▶ [RECORDS FOR THIS TASK]:
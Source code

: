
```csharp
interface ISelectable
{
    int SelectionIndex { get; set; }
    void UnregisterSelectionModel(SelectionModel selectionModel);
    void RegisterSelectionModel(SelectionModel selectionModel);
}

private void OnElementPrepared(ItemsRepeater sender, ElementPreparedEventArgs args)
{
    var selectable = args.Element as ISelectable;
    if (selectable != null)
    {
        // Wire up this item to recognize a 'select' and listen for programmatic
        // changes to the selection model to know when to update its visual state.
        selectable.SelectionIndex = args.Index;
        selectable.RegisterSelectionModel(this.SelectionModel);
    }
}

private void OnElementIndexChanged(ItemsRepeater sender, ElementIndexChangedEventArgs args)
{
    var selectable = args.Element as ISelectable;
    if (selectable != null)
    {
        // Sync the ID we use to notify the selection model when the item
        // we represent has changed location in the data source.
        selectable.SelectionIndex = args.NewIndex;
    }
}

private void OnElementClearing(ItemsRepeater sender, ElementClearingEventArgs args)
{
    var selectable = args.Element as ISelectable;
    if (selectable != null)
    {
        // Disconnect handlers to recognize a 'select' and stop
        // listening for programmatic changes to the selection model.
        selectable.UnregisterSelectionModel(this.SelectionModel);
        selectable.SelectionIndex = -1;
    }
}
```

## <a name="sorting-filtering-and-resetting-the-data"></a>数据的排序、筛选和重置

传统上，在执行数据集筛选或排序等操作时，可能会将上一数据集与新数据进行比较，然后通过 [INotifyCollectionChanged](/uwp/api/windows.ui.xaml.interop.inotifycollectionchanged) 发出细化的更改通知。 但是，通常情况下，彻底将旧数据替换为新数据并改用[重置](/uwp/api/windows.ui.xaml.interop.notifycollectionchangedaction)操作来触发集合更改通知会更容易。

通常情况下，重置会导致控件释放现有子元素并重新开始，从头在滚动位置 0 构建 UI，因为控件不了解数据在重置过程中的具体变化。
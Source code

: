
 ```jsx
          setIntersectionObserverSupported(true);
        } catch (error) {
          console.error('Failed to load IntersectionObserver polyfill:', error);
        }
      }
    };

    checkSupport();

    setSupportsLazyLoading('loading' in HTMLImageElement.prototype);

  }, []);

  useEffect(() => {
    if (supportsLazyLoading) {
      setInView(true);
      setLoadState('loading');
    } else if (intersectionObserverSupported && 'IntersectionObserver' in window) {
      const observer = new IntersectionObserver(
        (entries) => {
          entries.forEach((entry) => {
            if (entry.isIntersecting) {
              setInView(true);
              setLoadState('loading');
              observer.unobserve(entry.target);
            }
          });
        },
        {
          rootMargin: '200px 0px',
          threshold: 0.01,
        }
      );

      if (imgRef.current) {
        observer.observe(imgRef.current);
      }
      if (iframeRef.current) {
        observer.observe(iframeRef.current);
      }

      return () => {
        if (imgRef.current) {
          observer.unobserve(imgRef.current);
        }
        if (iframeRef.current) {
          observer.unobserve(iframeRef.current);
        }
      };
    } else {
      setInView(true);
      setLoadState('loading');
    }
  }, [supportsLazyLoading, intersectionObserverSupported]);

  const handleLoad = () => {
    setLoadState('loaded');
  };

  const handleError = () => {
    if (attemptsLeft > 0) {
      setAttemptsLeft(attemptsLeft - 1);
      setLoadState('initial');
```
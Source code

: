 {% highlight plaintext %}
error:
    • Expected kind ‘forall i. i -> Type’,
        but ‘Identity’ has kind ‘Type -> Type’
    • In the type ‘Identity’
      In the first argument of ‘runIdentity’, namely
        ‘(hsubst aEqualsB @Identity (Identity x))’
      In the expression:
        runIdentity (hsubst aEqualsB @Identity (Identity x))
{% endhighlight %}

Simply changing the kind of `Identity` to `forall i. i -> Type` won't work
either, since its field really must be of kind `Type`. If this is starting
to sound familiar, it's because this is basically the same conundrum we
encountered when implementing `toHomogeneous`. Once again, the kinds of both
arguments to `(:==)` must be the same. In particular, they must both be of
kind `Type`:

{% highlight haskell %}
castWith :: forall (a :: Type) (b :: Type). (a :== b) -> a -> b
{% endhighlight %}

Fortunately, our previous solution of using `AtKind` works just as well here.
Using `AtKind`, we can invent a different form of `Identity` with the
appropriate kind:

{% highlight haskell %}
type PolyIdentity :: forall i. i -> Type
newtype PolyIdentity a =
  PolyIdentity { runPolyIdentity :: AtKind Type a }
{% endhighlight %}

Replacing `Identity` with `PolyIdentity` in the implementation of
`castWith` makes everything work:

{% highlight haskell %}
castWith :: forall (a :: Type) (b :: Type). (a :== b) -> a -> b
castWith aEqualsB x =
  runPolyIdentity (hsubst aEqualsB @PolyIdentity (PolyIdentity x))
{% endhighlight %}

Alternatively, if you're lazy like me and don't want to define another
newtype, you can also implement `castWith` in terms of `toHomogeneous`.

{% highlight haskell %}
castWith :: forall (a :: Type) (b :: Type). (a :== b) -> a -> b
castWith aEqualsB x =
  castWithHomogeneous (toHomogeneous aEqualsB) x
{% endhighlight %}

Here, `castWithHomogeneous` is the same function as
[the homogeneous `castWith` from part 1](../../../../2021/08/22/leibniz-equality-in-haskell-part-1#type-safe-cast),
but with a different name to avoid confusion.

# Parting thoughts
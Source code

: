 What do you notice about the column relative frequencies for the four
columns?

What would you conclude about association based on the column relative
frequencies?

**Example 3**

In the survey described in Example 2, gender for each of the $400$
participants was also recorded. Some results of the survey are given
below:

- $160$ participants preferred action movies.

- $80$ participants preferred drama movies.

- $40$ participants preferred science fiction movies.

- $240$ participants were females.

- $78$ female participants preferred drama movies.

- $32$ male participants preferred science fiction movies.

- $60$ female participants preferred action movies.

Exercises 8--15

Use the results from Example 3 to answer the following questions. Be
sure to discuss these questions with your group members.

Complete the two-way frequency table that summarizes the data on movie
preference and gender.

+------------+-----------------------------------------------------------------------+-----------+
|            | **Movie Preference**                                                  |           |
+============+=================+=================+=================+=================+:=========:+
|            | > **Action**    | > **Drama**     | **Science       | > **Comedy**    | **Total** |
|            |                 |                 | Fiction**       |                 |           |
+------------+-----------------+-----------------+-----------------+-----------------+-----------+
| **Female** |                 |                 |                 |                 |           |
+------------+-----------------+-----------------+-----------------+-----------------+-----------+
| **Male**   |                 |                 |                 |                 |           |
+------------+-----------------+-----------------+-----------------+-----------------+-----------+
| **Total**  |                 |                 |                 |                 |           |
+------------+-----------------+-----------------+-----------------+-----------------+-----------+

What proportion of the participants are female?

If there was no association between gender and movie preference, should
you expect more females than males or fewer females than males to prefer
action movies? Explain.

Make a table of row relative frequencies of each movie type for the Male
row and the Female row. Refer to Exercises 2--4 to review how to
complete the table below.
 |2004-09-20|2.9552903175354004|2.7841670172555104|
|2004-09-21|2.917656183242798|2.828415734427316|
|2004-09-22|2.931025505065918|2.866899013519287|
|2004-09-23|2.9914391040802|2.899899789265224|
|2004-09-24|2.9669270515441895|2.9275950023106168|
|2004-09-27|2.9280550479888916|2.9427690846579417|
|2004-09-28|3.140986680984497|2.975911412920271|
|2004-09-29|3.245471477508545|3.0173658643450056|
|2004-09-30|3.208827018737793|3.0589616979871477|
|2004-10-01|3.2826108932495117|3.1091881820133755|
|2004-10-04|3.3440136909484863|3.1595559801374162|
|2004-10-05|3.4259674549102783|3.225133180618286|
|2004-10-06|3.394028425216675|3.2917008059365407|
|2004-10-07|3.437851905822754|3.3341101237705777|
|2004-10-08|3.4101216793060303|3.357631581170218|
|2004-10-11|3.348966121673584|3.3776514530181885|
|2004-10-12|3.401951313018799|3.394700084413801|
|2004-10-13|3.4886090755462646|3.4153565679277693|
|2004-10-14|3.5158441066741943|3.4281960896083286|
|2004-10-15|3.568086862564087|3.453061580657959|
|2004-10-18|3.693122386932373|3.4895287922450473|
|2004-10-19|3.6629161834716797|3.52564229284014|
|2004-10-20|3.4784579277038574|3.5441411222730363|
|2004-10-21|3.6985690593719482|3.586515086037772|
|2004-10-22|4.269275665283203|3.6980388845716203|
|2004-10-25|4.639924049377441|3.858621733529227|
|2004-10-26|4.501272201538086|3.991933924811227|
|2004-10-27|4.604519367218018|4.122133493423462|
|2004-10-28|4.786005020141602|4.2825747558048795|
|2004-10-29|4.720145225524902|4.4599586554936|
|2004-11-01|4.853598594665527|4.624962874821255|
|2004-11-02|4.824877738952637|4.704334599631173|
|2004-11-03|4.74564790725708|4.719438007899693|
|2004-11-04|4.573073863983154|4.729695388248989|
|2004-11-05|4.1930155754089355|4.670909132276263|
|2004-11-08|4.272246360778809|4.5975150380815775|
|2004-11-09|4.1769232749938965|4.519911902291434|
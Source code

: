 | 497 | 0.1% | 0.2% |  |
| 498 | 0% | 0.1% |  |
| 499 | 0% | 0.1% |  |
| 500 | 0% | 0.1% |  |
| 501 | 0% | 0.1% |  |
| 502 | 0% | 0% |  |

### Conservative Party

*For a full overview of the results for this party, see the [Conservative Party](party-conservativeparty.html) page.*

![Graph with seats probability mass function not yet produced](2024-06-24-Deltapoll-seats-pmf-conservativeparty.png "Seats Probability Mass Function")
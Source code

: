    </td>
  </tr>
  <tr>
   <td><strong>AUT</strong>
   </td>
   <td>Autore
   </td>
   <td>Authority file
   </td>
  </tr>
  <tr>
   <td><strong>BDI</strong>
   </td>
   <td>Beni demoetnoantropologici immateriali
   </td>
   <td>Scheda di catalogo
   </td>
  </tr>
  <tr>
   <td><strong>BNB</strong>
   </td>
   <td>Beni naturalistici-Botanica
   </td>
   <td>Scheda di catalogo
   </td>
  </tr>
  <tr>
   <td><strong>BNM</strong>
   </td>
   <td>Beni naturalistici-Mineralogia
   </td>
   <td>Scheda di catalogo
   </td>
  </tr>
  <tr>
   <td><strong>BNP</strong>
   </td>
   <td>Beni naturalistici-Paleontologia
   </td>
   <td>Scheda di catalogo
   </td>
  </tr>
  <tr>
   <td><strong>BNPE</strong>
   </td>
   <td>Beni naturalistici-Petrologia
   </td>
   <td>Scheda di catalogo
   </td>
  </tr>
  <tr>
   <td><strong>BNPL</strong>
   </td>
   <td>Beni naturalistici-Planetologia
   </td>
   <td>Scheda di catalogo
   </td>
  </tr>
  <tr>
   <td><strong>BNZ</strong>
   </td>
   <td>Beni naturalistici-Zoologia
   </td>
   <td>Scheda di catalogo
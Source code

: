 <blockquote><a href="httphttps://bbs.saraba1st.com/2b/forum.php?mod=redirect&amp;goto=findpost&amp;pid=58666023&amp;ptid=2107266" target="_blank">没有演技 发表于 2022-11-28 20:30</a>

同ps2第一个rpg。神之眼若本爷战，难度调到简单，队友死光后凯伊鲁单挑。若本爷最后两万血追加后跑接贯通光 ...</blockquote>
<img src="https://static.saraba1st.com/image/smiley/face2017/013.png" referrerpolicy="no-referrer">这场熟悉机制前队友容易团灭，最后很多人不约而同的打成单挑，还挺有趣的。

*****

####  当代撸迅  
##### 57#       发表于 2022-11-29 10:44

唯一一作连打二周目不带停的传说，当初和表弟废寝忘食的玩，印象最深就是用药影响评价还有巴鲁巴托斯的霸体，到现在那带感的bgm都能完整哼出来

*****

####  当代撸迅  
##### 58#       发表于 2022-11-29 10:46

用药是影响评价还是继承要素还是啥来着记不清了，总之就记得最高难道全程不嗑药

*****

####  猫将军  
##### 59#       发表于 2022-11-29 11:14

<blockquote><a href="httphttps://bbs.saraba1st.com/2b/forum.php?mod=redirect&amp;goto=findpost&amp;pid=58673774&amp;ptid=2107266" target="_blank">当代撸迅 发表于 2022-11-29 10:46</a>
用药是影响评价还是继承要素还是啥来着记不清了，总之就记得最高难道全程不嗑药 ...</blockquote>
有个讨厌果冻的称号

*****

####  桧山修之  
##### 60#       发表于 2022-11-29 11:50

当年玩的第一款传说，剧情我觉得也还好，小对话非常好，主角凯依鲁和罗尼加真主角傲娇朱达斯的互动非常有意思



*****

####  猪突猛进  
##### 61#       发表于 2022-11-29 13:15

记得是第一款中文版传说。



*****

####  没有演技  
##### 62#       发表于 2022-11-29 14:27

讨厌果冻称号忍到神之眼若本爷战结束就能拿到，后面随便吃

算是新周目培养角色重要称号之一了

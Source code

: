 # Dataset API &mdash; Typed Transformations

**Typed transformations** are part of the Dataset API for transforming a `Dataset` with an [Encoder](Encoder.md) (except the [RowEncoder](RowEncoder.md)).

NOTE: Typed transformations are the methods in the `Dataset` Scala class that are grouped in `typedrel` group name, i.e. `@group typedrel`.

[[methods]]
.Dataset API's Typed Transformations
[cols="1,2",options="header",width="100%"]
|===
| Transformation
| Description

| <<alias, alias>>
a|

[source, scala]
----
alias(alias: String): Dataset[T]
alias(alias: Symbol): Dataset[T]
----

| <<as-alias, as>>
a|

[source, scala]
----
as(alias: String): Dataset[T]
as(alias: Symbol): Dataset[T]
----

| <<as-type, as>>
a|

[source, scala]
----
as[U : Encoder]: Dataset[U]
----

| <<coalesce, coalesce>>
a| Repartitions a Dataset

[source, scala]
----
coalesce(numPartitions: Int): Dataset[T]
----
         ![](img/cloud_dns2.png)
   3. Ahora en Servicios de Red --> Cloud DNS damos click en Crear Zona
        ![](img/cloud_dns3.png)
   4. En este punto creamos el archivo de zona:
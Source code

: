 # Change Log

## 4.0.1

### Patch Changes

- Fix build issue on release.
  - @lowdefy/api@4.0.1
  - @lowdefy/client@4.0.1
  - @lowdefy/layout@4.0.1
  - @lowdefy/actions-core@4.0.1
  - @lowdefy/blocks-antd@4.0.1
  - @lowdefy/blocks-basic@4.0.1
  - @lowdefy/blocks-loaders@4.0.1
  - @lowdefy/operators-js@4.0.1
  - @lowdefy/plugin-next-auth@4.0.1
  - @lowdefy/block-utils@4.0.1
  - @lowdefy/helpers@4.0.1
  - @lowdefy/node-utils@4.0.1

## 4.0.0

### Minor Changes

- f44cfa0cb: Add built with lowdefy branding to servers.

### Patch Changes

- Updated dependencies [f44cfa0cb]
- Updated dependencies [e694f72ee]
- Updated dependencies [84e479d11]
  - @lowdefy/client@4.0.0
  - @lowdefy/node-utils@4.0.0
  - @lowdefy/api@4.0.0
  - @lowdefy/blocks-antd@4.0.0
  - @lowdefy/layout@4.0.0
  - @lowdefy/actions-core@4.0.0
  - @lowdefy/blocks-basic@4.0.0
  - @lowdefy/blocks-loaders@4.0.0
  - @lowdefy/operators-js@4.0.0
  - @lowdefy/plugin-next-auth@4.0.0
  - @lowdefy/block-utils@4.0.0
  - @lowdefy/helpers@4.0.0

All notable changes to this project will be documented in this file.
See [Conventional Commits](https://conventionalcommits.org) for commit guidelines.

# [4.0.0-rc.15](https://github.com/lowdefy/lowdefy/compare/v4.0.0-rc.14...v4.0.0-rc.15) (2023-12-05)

▶ [TASK DIRECTIONS]:
In the lines above, spot each one that contains the word "setLoadState" and copy it.

▶ [SOLUTION TO THIS EXERCISE]:
      setLoadState('loading');
              setLoadState('loading');
      setLoadState('loading');
    setLoadState('loaded');
      setLoadState('initial');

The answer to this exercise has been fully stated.